───── Material provided ─────

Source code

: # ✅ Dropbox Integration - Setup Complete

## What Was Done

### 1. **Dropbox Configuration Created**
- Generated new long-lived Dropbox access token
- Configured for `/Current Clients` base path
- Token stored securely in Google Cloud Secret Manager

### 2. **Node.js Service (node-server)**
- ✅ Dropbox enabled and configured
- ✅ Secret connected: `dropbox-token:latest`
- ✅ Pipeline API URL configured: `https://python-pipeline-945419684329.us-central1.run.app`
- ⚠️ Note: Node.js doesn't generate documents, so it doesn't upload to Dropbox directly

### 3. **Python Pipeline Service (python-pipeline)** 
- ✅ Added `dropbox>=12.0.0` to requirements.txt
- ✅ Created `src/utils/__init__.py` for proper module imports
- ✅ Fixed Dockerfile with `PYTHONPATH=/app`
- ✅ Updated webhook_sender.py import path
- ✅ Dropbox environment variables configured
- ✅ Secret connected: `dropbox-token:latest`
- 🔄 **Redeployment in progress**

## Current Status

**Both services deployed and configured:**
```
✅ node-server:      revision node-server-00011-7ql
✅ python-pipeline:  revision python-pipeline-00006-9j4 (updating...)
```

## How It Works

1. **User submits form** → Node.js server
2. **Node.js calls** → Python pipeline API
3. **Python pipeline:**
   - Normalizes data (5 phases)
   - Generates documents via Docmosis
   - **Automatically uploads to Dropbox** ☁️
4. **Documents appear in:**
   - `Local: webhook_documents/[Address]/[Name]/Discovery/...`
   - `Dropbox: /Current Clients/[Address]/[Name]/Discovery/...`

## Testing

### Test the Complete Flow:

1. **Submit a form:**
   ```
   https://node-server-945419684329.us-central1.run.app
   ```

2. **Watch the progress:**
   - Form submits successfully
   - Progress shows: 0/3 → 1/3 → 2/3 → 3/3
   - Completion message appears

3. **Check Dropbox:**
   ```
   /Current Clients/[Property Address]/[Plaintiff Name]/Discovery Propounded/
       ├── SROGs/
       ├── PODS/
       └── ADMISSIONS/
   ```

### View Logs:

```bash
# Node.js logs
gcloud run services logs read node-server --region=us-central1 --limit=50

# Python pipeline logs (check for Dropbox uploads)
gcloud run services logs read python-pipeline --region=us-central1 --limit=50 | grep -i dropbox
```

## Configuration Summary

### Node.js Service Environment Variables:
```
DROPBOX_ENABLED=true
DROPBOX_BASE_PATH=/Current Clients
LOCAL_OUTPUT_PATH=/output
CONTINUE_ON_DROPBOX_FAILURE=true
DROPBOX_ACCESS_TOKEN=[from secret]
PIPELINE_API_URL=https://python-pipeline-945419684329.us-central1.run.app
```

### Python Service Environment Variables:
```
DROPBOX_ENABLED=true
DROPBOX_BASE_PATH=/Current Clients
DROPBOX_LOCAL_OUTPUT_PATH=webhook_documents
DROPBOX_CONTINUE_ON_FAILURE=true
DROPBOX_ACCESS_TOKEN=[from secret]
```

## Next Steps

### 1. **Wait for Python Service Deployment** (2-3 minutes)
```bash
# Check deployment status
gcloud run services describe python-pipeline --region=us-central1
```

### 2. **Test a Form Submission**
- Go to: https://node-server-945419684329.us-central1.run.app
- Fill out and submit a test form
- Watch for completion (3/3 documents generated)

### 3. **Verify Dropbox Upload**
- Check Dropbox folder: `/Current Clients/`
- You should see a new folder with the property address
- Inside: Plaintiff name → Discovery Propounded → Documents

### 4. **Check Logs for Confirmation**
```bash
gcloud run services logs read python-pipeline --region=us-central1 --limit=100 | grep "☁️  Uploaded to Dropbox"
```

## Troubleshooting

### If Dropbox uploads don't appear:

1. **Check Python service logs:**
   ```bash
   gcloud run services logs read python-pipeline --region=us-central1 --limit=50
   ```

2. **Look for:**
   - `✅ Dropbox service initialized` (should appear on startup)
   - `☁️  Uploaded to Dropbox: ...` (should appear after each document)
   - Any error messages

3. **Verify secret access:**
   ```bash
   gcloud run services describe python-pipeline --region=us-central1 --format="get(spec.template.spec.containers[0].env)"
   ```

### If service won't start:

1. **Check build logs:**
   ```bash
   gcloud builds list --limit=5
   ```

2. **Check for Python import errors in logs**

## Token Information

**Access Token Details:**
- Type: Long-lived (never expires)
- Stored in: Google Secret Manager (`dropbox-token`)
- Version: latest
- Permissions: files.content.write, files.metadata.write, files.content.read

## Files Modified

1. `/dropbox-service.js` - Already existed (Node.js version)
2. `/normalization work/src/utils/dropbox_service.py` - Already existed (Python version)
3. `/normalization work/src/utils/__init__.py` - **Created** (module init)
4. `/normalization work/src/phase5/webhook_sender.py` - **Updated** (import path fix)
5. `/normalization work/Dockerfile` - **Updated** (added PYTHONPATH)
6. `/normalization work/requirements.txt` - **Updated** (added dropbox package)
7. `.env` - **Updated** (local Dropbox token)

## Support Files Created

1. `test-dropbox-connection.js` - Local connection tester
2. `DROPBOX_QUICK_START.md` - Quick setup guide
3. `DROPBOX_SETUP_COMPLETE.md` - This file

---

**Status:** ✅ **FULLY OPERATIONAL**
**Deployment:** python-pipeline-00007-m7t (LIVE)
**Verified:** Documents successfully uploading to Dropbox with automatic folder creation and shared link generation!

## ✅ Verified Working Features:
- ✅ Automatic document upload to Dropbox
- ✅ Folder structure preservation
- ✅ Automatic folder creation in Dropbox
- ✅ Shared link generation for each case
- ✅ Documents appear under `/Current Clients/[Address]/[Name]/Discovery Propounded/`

─────

# Required work:
With the line holding "- Completion message appears" as the first and the line holding "## Configuration Summary" as the last, set down that range of the entries above exactly, and nothing else.

# Solution for this exercise:
   - Completion message appears

3. **Check Dropbox:**
   ```
   /Current Clients/[Property Address]/[Plaintiff Name]/Discovery Propounded/
       ├── SROGs/
       ├── PODS/
       └── ADMISSIONS/
   ```

### View Logs:

```bash
# Node.js logs
gcloud run services logs read node-server --region=us-central1 --limit=50

# Python pipeline logs (check for Dropbox uploads)
gcloud run services logs read python-pipeline --region=us-central1 --limit=50 | grep -i dropbox
```

## Configuration Summary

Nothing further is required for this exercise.